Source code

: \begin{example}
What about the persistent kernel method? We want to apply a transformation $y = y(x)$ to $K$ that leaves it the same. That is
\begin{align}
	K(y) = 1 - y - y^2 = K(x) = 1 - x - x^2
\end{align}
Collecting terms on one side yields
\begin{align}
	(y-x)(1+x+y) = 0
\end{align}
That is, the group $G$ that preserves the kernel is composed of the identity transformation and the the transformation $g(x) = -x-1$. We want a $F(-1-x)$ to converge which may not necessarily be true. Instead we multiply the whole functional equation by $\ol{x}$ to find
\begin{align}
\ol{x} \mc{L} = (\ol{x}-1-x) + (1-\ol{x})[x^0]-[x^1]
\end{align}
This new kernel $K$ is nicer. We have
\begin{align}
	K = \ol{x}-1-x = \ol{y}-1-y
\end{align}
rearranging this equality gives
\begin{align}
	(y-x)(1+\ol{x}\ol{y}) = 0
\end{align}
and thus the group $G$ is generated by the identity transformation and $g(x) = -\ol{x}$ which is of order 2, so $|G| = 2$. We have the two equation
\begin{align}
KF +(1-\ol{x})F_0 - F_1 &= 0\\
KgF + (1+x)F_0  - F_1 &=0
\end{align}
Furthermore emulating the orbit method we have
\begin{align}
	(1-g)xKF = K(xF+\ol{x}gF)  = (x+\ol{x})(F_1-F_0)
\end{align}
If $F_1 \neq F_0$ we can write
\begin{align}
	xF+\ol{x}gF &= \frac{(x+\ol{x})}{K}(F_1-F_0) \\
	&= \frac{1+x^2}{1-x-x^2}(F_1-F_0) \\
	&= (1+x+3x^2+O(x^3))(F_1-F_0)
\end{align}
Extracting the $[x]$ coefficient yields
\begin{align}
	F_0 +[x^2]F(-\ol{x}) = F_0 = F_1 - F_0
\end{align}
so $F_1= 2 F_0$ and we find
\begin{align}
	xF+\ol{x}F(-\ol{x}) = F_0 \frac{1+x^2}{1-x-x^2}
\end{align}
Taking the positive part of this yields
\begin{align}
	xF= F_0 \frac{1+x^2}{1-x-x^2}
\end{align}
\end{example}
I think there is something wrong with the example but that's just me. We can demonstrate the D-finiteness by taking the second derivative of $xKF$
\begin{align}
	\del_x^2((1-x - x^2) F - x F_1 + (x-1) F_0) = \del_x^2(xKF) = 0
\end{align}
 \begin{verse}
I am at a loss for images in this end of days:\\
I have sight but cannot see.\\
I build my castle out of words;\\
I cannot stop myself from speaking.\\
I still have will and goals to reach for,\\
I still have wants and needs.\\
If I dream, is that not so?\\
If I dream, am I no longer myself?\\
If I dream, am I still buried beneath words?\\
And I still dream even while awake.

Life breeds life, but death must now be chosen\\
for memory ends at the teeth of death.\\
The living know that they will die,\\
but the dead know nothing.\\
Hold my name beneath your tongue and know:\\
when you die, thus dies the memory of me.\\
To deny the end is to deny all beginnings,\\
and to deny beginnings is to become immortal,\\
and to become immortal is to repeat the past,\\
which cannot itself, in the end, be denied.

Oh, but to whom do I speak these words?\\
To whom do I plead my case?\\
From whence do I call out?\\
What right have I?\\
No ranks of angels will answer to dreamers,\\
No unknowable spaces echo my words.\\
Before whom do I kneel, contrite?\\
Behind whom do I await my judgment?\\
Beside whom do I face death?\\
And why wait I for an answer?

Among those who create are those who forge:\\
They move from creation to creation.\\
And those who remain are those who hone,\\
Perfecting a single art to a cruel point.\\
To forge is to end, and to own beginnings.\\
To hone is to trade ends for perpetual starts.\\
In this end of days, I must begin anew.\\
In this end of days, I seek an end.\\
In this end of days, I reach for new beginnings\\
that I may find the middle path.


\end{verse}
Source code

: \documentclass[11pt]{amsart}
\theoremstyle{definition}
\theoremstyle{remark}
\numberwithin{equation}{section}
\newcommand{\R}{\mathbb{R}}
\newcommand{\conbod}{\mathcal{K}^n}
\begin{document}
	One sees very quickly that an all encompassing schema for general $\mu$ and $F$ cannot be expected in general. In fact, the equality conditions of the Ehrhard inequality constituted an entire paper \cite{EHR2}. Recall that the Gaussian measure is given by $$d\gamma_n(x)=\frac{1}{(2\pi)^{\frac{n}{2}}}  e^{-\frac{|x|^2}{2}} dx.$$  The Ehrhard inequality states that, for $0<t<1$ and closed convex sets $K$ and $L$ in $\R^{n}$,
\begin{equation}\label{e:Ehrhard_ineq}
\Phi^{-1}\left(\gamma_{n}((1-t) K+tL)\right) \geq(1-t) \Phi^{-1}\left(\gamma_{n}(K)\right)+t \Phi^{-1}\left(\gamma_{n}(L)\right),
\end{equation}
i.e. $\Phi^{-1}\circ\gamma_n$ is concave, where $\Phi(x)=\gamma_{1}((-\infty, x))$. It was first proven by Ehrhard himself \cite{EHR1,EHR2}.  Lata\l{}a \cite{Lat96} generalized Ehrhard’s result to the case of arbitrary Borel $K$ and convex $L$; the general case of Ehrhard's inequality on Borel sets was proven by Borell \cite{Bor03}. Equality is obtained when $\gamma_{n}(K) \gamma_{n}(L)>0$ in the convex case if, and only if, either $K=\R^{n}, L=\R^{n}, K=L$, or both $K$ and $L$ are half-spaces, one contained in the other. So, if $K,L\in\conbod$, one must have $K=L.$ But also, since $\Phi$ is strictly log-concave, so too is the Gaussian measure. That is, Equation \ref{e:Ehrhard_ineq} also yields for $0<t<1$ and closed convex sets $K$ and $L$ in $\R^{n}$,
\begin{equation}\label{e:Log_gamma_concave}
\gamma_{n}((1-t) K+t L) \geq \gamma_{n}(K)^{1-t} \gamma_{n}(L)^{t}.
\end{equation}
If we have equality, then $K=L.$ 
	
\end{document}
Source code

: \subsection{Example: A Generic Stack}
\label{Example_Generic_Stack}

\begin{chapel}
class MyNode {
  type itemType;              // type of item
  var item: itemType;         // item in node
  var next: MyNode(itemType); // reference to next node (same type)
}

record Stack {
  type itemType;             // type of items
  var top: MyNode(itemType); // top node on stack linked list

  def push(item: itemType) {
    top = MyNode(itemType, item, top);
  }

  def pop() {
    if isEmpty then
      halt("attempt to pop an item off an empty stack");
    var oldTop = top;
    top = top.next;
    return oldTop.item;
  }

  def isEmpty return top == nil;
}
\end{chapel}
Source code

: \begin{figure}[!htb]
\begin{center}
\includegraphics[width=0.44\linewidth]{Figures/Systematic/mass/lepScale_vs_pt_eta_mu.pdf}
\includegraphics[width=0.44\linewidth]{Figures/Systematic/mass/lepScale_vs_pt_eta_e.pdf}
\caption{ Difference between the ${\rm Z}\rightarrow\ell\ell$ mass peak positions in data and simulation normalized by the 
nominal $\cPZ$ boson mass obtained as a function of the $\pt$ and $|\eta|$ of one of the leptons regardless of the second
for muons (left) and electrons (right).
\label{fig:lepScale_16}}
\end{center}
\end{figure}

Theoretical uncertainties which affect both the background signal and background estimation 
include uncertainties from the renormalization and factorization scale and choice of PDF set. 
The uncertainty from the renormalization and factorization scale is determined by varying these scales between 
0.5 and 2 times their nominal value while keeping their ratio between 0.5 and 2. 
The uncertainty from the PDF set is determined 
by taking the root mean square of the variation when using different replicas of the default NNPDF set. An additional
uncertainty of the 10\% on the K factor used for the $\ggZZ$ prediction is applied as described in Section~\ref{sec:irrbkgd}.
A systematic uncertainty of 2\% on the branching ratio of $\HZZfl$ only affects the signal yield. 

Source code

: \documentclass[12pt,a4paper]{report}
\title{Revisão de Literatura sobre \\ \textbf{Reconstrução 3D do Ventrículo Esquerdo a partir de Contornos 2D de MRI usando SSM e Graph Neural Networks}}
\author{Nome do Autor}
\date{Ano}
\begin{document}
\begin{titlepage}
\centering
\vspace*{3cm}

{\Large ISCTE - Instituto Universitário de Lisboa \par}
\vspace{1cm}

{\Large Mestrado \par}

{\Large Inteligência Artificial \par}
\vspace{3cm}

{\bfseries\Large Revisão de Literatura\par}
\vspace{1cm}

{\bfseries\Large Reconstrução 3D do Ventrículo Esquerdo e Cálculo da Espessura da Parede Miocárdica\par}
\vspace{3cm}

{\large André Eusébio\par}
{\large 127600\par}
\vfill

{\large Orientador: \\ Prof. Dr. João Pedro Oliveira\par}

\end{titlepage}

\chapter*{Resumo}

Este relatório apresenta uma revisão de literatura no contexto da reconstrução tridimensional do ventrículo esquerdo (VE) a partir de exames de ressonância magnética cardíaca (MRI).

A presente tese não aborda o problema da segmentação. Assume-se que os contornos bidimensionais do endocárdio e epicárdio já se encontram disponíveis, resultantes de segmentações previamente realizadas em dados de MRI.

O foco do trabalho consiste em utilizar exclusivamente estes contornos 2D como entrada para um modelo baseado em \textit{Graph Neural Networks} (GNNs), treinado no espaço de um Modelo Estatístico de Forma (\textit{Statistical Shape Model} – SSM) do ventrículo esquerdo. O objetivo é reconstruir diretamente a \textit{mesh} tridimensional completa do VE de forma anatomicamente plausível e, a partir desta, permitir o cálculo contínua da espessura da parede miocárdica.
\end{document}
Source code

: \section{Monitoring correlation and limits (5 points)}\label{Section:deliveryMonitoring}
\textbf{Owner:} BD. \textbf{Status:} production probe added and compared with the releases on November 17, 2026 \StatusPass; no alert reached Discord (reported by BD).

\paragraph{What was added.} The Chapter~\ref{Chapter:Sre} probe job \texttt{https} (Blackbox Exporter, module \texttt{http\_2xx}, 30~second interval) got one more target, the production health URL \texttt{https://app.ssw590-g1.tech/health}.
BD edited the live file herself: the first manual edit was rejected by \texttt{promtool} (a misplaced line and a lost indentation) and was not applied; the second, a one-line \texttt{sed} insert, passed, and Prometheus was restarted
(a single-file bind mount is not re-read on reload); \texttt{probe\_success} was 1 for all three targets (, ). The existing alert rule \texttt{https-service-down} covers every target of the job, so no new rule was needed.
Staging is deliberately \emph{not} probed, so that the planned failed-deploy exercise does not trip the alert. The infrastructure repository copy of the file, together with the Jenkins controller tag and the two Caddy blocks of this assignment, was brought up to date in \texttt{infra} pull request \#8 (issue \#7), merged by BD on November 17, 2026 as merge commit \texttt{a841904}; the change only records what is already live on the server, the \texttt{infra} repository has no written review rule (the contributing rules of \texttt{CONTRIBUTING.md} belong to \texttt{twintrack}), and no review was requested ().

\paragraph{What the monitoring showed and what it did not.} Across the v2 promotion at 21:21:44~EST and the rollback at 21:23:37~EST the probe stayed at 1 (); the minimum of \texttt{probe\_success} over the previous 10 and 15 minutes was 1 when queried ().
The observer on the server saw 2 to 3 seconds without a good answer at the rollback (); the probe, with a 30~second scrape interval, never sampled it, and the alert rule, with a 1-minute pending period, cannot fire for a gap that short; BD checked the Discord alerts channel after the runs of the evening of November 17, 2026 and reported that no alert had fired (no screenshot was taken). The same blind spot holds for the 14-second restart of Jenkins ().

▶ WORK INSTRUCTION:
The string "tridimensional" marks the lines to copy; report each of them from the data above.

▶ WRITTEN SOLUTION:
Este relatório apresenta uma revisão de literatura no contexto da reconstrução tridimensional do ventrículo esquerdo (VE) a partir de exames de ressonância magnética cardíaca (MRI).
O foco do trabalho consiste em utilizar exclusivamente estes contornos 2D como entrada para um modelo baseado em \textit{Graph Neural Networks} (GNNs), treinado no espaço de um Modelo Estatístico de Forma (\textit{Statistical Shape Model} – SSM) do ventrículo esquerdo. O objetivo é reconstruir diretamente a \textit{mesh} tridimensional completa do VE de forma anatomicamente plausível e, a partir desta, permitir o cálculo contínua da espessura da parede miocárdica.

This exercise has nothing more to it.